What you are asked to do: Return the full listing unchanged, apart from leaving out its images.

Stored data:
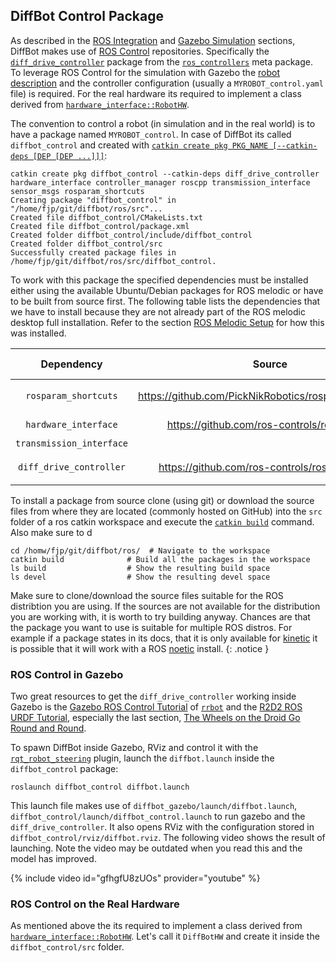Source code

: ## DiffBot Control Package

As described in the [ROS Integration](https://fjp.at/projects/diffbot/ros-integration/#ros-control) and 
[Gazebo Simulation](https://fjp.at/projects/diffbot/ros-packages/gazebo/) sections, 
DiffBot makes use of [ROS Control](https://fjp.at/posts/ros/ros-control/) repositories. 
Specifically the [`diff_drive_controller`](http://wiki.ros.org/diff_drive_controller) package from the 
[`ros_controllers`](https://github.com/ros-controls/ros_controllers) meta package. 
To leverage ROS Control for the simulation with Gazebo the [robot description](https://fjp.at/projects/diffbot/ros-packages/robot-description/) and the 
controller configuration (usually a `MYROBOT_control.yaml` file) is required. For the real hardware its required to implement 
a class derived from [`hardware_interface::RobotHW`](http://docs.ros.org/melodic/api/hardware_interface/html/c++/classhardware__interface_1_1RobotHW.html).

The convention to control a robot (in simulation and in the real world) is to have a package named `MYROBOT_control`. In case of DiffBot its called `diffbot_control` and created with
[`catkin create pkg PKG_NAME [--catkin-deps [DEP [DEP ...]]]`](https://catkin-tools.readthedocs.io/en/latest/verbs/catkin_create.html#catkin-create-pkg):

```console
catkin create pkg diffbot_control --catkin-deps diff_drive_controller hardware_interface controller_manager roscpp transmission_interface sensor_msgs rosparam_shortcuts 
Creating package "diffbot_control" in "/home/fjp/git/diffbot/ros/src"...
Created file diffbot_control/CMakeLists.txt
Created file diffbot_control/package.xml
Created folder diffbot_control/include/diffbot_control
Created folder diffbot_control/src
Successfully created package files in /home/fjp/git/diffbot/ros/src/diffbot_control.
```

To work with this package the specified dependencies must be installed either using the available Ubuntu/Debian packages for ROS melodic or have to be built from source first. The following table lists the dependencies that we have to install because they are not already part of the ROS melodic desktop full installation. Refer to the section [ROS Melodic Setup](https://fjp.at/projects/diffbot/ros-melodic/) for how this was installed. 

| Dependency                    | Source                                                | Ubuntu/Debian Package            |
|:-----------------------------:|:-----------------------------------------------------:|:--------------------------------:|
| `rosparam_shortcuts`          | https://github.com/PickNikRobotics/rosparam_shortcuts | `ros-noetic-rosparam-shortcuts` |
| `hardware_interface`          | https://github.com/ros-controls/ros_control           | `ros-noetic-ros-control`        |
| `transmission_interface`                                                                                                 |
| `diff_drive_controller`       | https://github.com/ros-controls/ros_controllers       | `ros-noetic-ros-controllers`    |

To install a package from source clone (using git) or download the source files from where they are located (commonly hosted on GitHub) into the `src` folder of a ros catkin workspace and execute the [`catkin build`](https://catkin-tools.readthedocs.io/en/latest/verbs/catkin_build.html) command. Also make sure to d

```console
cd /homw/fjp/git/diffbot/ros/  # Navigate to the workspace
catkin build              # Build all the packages in the workspace
ls build                  # Show the resulting build space
ls devel                  # Show the resulting devel space
```

Make sure to clone/download the source files suitable for the ROS distribtion you are using. If the sources are not available for the distribution you are working with, it is worth to try building anyway. Chances are that the package you want to use is suitable for multiple ROS distros. For example if a package states in its docs, that it is only available for [kinetic](http://wiki.ros.org/kinetic) it is possible that it will work with a ROS [noetic](http://wiki.ros.org/noetic) install.
{: .notice }


### ROS Control in Gazebo

Two great resources to get the `diff_drive_controller` working inside Gazebo is the [Gazebo ROS Control Tutorial](http://gazebosim.org/tutorials?tut=ros_control)
of [`rrbot`](https://github.com/ros-simulation/gazebo_ros_demos) and the [R2D2 ROS URDF Tutorial](http://wiki.ros.org/urdf/Tutorials/Using%20a%20URDF%20in%20Gazebo), especially the last section, [The Wheels on the Droid Go Round and Round](http://wiki.ros.org/urdf/Tutorials/Using%20a%20URDF%20in%20Gazebo#The_Wheels_on_the_Droid_Go_Round_and_Round).

To spawn DiffBot inside Gazebo, RViz and control it with the [`rqt_robot_steering`](http://wiki.ros.org/rqt_robot_steering) plugin, 
launch the `diffbot.launch` inside the `diffbot_control` package:

```console
roslaunch diffbot_control diffbot.launch
```

This launch file makes use of `diffbot_gazebo/launch/diffbot.launch`, `diffbot_control/launch/diffbot_control.launch` to run gazebo and the `diff_drive_controller`. It also opens RViz with the configuration stored in `diffbot_control/rviz/diffbot.rviz`. 
The following video shows the result of launching. Note the video may be outdated when you read this and the model has improved.

{% include video id="gfhgfU8zUOs" provider="youtube" %}


### ROS Control on the Real Hardware

As mentioned above the its required to implement a class derived from 
[`hardware_interface::RobotHW`](http://docs.ros.org/melodic/api/hardware_interface/html/c++/classhardware__interface_1_1RobotHW.html).
Let's call it `DiffBotHW` and create it inside the `diffbot_control/src` folder.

Written solution:
Source code

: ## DiffBot Control Package

As described in the [ROS Integration](https://fjp.at/projects/diffbot/ros-integration/#ros-control) and 
[Gazebo Simulation](https://fjp.at/projects/diffbot/ros-packages/gazebo/) sections, 
DiffBot makes use of [ROS Control](https://fjp.at/posts/ros/ros-control/) repositories. 
Specifically the [`diff_drive_controller`](http://wiki.ros.org/diff_drive_controller) package from the 
[`ros_controllers`](https://github.com/ros-controls/ros_controllers) meta package. 
To leverage ROS Control for the simulation with Gazebo the [robot description](https://fjp.at/projects/diffbot/ros-packages/robot-description/) and the 
controller configuration (usually a `MYROBOT_control.yaml` file) is required. For the real hardware its required to implement 
a class derived from [`hardware_interface::RobotHW`](http://docs.ros.org/melodic/api/hardware_interface/html/c++/classhardware__interface_1_1RobotHW.html).

The convention to control a robot (in simulation and in the real world) is to have a package named `MYROBOT_control`. In case of DiffBot its called `diffbot_control` and created with
[`catkin create pkg PKG_NAME [--catkin-deps [DEP [DEP ...]]]`](https://catkin-tools.readthedocs.io/en/latest/verbs/catkin_create.html#catkin-create-pkg):

```console
catkin create pkg diffbot_control --catkin-deps diff_drive_controller hardware_interface controller_manager roscpp transmission_interface sensor_msgs rosparam_shortcuts 
Creating package "diffbot_control" in "/home/fjp/git/diffbot/ros/src"...
Created file diffbot_control/CMakeLists.txt
Created file diffbot_control/package.xml
Created folder diffbot_control/include/diffbot_control
Created folder diffbot_control/src
Successfully created package files in /home/fjp/git/diffbot/ros/src/diffbot_control.
```

To work with this package the specified dependencies must be installed either using the available Ubuntu/Debian packages for ROS melodic or have to be built from source first. The following table lists the dependencies that we have to install because they are not already part of the ROS melodic desktop full installation. Refer to the section [ROS Melodic Setup](https://fjp.at/projects/diffbot/ros-melodic/) for how this was installed. 

| Dependency                    | Source                                                | Ubuntu/Debian Package            |
|:-----------------------------:|:-----------------------------------------------------:|:--------------------------------:|
| `rosparam_shortcuts`          | https://github.com/PickNikRobotics/rosparam_shortcuts | `ros-noetic-rosparam-shortcuts` |
| `hardware_interface`          | https://github.com/ros-controls/ros_control           | `ros-noetic-ros-control`        |
| `transmission_interface`                                                                                                 |
| `diff_drive_controller`       | https://github.com/ros-controls/ros_controllers       | `ros-noetic-ros-controllers`    |

To install a package from source clone (using git) or download the source files from where they are located (commonly hosted on GitHub) into the `src` folder of a ros catkin workspace and execute the [`catkin build`](https://catkin-tools.readthedocs.io/en/latest/verbs/catkin_build.html) command. Also make sure to d

```console
cd /homw/fjp/git/diffbot/ros/  # Navigate to the workspace
catkin build              # Build all the packages in the workspace
ls build                  # Show the resulting build space
ls devel                  # Show the resulting devel space
```

Make sure to clone/download the source files suitable for the ROS distribtion you are using. If the sources are not available for the distribution you are working with, it is worth to try building anyway. Chances are that the package you want to use is suitable for multiple ROS distros. For example if a package states in its docs, that it is only available for [kinetic](http://wiki.ros.org/kinetic) it is possible that it will work with a ROS [noetic](http://wiki.ros.org/noetic) install.
{: .notice }


### ROS Control in Gazebo

Two great resources to get the `diff_drive_controller` working inside Gazebo is the [Gazebo ROS Control Tutorial](http://gazebosim.org/tutorials?tut=ros_control)
of [`rrbot`](https://github.com/ros-simulation/gazebo_ros_demos) and the [R2D2 ROS URDF Tutorial](http://wiki.ros.org/urdf/Tutorials/Using%20a%20URDF%20in%20Gazebo), especially the last section, [The Wheels on the Droid Go Round and Round](http://wiki.ros.org/urdf/Tutorials/Using%20a%20URDF%20in%20Gazebo#The_Wheels_on_the_Droid_Go_Round_and_Round).

To spawn DiffBot inside Gazebo, RViz and control it with the [`rqt_robot_steering`](http://wiki.ros.org/rqt_robot_steering) plugin, 
launch the `diffbot.launch` inside the `diffbot_control` package:

```console
roslaunch diffbot_control diffbot.launch
```

This launch file makes use of `diffbot_gazebo/launch/diffbot.launch`, `diffbot_control/launch/diffbot_control.launch` to run gazebo and the `diff_drive_controller`. It also opens RViz with the configuration stored in `diffbot_control/rviz/diffbot.rviz`. 
The following video shows the result of launching. Note the video may be outdated when you read this and the model has improved.

{% include video id="gfhgfU8zUOs" provider="youtube" %}


### ROS Control on the Real Hardware

As mentioned above the its required to implement a class derived from 
[`hardware_interface::RobotHW`](http://docs.ros.org/melodic/api/hardware_interface/html/c++/classhardware__interface_1_1RobotHW.html).
Let's call it `DiffBotHW` and create it inside the `diffbot_control/src` folder.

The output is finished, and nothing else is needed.